People v. Mathews, 304 Ill. App. 3d 514 (1999)

May 18, 1999 · Illinois Appellate Court · No. 5—97—0387
304 Ill. App. 3d 514

THE PEOPLE OF THE STATE OF ILLINOIS, Plaintiff-Appellee, v. EDDY MATHEWS, Defendant-Appellant.

Fifth District

No. 5—97—0387

Opinion filed May 18, 1999.

*515Daniel M. Kirwan and Paige Clark Strawn, both of State Appellate Defender’s Office, of Mt. Vernon, for appellant.

Darrell Williamson, State’s Attorney, of Chester (Norbert J. Goetten, Stephen E. Norris, and Debra A. Buchman, all of State’s Attorneys Appellate Prosecutor’s Office, of counsel), for the People.

*516PRESIDING JUSTICE RARICK

delivered the opinion of the court:

The defendant, Eddy Mathews, was charged in the circuit court of Randolph County with aggravated driving while under the influence of alcohol (DUI) and felony driving while license revoked. Mathews had been previously convicted of felony DUI and felony driving while license revoked.
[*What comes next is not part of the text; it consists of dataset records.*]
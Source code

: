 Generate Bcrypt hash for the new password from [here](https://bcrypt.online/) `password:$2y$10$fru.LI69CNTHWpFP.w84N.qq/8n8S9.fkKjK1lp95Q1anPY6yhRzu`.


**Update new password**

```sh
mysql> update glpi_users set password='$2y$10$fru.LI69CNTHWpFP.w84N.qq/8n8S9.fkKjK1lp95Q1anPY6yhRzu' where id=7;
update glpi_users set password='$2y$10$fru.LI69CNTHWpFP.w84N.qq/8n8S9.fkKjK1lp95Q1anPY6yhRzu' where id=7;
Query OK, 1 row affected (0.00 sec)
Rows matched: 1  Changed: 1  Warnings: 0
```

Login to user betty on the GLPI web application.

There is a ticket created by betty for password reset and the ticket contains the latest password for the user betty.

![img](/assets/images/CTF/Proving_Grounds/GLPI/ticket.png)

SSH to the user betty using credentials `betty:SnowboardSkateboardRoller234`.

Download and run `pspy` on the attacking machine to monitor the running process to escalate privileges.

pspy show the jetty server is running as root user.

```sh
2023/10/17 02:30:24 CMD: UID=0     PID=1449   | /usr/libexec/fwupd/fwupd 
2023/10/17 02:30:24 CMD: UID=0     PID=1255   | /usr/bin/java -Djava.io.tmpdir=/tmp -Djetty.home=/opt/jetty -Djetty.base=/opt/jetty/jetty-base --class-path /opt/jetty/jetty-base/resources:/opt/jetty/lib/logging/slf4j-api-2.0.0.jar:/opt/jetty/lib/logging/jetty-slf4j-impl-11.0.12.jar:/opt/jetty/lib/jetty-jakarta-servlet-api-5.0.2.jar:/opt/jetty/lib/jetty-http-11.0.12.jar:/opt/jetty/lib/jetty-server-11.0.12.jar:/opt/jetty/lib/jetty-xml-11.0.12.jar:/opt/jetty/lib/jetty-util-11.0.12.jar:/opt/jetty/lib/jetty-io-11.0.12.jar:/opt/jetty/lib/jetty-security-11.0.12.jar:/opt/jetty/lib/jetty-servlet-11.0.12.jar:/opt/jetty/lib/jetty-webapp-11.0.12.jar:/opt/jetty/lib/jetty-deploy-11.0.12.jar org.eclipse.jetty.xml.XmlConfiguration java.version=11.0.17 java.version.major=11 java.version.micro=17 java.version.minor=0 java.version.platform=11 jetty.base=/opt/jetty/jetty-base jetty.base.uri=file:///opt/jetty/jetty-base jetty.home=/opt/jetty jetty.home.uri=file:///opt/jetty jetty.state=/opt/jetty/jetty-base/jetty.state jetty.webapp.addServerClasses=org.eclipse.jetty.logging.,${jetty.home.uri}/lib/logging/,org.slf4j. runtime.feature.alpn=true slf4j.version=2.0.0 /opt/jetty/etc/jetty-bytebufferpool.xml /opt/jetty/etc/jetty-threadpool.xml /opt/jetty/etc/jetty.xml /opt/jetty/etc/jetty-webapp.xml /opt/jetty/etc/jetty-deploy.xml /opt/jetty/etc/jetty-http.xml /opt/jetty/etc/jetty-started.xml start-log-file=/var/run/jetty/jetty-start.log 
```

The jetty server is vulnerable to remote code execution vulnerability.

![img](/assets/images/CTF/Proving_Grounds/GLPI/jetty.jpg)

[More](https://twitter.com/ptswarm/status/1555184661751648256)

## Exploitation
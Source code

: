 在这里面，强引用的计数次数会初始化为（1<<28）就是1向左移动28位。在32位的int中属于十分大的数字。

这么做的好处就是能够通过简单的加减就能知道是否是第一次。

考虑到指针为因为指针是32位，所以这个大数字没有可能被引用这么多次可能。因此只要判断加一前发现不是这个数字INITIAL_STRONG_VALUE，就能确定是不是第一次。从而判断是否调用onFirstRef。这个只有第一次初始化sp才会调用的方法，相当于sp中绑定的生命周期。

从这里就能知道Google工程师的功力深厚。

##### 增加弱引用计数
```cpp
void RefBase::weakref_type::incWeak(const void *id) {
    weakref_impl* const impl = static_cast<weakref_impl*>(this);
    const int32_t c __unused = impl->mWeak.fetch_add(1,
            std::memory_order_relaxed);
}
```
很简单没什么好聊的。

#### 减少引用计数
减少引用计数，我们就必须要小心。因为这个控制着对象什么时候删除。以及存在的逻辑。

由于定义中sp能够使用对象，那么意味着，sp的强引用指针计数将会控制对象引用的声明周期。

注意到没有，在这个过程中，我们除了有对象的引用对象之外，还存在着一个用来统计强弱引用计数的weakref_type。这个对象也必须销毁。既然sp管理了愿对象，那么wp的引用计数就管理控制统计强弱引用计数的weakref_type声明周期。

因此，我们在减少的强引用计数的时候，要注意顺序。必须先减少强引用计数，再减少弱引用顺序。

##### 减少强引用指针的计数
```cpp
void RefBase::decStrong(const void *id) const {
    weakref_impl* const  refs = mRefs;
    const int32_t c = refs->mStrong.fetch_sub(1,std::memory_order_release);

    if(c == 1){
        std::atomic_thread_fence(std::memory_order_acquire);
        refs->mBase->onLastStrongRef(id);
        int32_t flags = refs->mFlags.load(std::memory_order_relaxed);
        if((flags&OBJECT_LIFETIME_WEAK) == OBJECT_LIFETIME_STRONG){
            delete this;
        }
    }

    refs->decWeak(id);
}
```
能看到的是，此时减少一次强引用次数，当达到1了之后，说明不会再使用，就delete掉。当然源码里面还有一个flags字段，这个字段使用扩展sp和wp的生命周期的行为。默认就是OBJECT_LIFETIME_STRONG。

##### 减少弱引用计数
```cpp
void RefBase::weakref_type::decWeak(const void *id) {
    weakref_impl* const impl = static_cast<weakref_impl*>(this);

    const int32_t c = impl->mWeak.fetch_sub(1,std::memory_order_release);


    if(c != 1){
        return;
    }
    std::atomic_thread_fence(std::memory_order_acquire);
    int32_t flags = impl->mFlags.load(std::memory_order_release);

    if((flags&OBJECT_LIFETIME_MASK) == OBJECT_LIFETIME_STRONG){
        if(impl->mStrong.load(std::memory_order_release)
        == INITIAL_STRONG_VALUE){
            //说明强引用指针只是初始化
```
This court previously reversed Mathews’ conviction and remanded the cause for a new trial. People v. Mathews, No. 5—97—0487 (1999) (unpublished order pursuant to Supreme Court Rule 23 (166 Ill. 2d R. 23)). The basis for the reversal was that the trial court had read to the jury the entire charge, including a reference to Mathews’ prior convictions for DUI and driving while license revoked, in violation of section III—3(c) of the Code of Criminal Procedure of 1963 (Code) (725 ILCS 5/111—3(c) (West 1996)). On rehearing, the State argues, and Mathews concedes, that the trial transcript was inaccurate and that the trial court had not mentioned the previous convictions when reading the charge to the jury. The parties have filed corrected copies of the relevant pages of the transcript and have filed an affidavit of the court reporter averring to the mistake in the original transcript and to the accuracy of the corrected pages. This court’s previous order is therefore vacated, and we will address Mathews’ remaining arguments.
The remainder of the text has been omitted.